Speaker
Description
Observational and simulation-based data provide ample evidence for the existence of strong links between the formation and evolution of a galaxy, and the properties of its progenitor dark matter halo. The strongest and most well-documented of these relationships is between the galaxy and $M_{200}$, the total mass of all matter within the virial radius of the dark matter halo. However, when observing other galaxy properties at fixed $M_{200}$, there is a clear scatter observed.
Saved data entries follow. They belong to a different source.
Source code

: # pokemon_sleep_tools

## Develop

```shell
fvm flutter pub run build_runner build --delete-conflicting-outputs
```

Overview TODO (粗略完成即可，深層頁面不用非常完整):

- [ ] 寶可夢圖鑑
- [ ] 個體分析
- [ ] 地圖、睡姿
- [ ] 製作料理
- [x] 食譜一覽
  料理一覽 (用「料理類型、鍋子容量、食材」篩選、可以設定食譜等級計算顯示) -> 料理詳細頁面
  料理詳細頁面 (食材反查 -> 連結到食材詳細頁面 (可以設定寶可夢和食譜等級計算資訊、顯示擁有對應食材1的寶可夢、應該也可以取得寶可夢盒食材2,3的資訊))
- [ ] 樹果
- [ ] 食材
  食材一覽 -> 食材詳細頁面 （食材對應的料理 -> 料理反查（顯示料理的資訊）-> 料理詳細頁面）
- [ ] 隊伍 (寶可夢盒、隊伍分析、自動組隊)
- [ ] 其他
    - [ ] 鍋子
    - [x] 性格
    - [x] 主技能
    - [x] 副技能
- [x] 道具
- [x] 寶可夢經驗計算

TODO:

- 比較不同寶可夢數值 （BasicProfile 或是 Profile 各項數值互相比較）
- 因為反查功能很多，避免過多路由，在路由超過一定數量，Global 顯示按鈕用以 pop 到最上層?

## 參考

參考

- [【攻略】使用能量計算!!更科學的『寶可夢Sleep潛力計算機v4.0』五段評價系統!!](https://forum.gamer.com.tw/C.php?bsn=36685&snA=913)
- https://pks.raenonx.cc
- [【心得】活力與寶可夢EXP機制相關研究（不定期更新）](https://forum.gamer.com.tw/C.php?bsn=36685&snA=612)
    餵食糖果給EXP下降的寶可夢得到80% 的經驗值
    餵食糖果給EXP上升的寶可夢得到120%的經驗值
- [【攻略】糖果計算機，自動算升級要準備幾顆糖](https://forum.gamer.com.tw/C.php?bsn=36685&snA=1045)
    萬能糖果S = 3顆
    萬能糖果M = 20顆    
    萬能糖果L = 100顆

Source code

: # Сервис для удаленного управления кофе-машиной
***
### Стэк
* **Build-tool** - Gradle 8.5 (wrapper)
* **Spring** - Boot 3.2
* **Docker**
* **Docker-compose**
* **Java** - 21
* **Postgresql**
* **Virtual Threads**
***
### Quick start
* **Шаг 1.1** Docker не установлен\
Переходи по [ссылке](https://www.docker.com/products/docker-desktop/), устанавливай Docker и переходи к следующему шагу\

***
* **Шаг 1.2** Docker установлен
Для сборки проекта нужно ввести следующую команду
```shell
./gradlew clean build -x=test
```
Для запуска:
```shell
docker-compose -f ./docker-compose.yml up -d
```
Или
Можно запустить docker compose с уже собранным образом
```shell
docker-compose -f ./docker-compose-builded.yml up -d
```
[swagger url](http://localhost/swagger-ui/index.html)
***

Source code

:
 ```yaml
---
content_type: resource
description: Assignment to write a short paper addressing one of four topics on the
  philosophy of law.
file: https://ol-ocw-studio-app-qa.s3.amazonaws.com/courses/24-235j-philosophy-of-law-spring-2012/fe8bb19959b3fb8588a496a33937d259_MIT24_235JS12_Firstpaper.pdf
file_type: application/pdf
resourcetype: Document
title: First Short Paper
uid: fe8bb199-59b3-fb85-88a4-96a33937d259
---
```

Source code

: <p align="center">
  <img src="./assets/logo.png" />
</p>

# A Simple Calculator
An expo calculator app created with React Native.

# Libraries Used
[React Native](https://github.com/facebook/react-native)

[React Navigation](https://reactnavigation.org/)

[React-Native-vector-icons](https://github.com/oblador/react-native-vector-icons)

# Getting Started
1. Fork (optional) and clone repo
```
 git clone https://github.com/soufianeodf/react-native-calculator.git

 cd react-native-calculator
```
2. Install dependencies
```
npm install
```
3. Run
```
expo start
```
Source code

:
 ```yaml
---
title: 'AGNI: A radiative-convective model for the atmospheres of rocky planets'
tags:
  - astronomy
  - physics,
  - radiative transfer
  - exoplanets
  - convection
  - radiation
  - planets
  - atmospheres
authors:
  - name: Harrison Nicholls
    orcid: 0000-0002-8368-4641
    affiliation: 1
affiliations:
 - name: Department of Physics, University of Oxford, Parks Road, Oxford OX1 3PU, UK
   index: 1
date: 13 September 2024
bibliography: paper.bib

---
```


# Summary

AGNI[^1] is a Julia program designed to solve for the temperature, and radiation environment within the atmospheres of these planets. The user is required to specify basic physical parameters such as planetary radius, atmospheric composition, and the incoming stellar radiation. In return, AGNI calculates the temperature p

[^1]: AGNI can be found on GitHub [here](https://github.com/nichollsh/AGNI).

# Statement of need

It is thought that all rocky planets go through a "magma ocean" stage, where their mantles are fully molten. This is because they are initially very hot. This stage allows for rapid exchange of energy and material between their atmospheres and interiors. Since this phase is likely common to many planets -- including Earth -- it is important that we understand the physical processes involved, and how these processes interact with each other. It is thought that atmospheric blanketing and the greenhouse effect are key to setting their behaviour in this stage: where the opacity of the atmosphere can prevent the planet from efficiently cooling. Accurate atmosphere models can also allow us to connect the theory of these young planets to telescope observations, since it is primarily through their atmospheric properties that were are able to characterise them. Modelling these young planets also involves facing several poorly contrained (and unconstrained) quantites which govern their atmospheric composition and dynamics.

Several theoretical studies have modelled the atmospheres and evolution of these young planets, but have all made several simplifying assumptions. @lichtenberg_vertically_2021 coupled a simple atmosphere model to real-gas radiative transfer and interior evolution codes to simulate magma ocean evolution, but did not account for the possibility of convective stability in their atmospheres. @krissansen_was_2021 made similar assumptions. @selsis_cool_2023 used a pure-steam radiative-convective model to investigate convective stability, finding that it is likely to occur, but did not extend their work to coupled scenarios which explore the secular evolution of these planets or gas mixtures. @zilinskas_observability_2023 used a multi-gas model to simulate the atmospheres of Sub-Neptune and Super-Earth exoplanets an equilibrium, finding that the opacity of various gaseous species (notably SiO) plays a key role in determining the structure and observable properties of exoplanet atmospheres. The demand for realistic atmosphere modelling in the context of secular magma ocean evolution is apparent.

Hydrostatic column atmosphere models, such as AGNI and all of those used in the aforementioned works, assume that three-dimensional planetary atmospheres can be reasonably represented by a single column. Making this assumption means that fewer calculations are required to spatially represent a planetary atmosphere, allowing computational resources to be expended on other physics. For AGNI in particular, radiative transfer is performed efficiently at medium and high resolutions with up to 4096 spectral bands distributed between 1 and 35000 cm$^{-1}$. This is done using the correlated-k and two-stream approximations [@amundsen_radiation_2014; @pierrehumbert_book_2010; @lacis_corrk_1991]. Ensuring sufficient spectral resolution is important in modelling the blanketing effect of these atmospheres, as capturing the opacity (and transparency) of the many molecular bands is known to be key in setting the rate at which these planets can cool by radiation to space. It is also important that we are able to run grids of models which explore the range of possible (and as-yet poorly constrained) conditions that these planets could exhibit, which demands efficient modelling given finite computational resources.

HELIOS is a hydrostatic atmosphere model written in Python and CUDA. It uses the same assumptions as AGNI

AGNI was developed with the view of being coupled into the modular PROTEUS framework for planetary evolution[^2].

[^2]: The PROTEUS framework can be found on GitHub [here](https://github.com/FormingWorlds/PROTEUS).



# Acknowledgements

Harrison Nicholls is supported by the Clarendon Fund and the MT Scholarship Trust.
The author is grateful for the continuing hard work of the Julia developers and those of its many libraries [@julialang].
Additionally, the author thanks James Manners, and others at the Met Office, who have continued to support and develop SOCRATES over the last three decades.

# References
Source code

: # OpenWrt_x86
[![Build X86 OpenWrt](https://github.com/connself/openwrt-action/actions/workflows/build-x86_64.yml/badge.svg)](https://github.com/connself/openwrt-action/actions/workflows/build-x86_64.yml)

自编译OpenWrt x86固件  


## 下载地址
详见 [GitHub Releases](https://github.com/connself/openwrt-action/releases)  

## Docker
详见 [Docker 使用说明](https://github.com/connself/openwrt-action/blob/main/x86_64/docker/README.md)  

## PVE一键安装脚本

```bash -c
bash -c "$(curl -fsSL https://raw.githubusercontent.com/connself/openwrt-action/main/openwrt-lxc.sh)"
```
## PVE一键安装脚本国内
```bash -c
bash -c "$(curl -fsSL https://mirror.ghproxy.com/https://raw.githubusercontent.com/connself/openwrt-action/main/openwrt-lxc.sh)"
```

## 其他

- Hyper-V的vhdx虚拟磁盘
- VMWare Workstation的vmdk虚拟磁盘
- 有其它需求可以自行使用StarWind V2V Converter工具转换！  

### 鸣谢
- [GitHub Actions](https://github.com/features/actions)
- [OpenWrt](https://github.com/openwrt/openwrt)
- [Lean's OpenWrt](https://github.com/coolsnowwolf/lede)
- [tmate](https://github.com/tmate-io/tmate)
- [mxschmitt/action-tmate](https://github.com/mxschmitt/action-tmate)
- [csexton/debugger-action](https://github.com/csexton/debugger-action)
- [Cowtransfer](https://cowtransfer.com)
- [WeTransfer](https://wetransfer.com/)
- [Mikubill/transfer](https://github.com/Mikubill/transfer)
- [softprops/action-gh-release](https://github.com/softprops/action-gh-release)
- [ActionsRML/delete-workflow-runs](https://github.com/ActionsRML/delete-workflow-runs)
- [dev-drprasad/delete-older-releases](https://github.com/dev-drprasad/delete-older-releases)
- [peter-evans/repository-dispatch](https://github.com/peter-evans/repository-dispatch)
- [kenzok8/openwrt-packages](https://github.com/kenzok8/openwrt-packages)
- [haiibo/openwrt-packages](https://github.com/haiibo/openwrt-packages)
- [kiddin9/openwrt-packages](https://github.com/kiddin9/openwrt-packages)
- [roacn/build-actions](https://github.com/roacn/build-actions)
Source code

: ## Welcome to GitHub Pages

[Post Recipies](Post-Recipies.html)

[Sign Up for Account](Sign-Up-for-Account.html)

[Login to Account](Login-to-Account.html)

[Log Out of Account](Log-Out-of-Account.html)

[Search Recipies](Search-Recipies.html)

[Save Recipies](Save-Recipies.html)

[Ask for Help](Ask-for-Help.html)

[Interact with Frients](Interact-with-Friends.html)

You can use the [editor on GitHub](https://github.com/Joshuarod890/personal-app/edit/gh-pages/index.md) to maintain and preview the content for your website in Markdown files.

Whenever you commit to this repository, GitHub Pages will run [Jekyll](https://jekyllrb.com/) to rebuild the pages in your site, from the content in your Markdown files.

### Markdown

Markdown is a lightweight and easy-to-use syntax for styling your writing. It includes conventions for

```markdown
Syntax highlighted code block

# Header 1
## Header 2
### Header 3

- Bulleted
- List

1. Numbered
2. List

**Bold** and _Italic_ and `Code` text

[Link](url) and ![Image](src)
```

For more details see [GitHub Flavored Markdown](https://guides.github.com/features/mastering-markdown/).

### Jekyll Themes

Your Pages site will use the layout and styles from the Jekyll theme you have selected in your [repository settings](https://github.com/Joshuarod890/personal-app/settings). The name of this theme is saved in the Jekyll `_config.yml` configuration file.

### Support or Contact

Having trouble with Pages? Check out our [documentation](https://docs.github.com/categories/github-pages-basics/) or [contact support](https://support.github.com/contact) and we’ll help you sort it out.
This paper investigates the possible driving factors of the scatter in the circumgalactic mass fraction ($f_{\rm CGM}$) in galaxies by deploying machine learning techniques on the flagship EAGLE and IllustrisTNG simulations at z=0. We use an XGBoost (eXtreme Gradient Boosting) model in tandem with SHAP (SHapley Additive exPlanations), a powerful explainable AI method for retroactively determining feature importances in machine learning models by utilising probabilistic game theory. The symbiotic pairing of XGBoost and SHAP exposes discrepancies between the strength of correlations of the input galaxy properties to $f_{\rm CGM}$ and their actual influence as drivers of $f_{\rm CGM}$. Crucially, SHAP allows us to uncover the relative importance of the galaxy features in driving $f_{\rm CGM}$ at fixed halo mass ranges. We show that the relationships are indeed influenced by the halo mass range in which the galaxies inhabit, and that the importance of each relationship evolves with halo mass.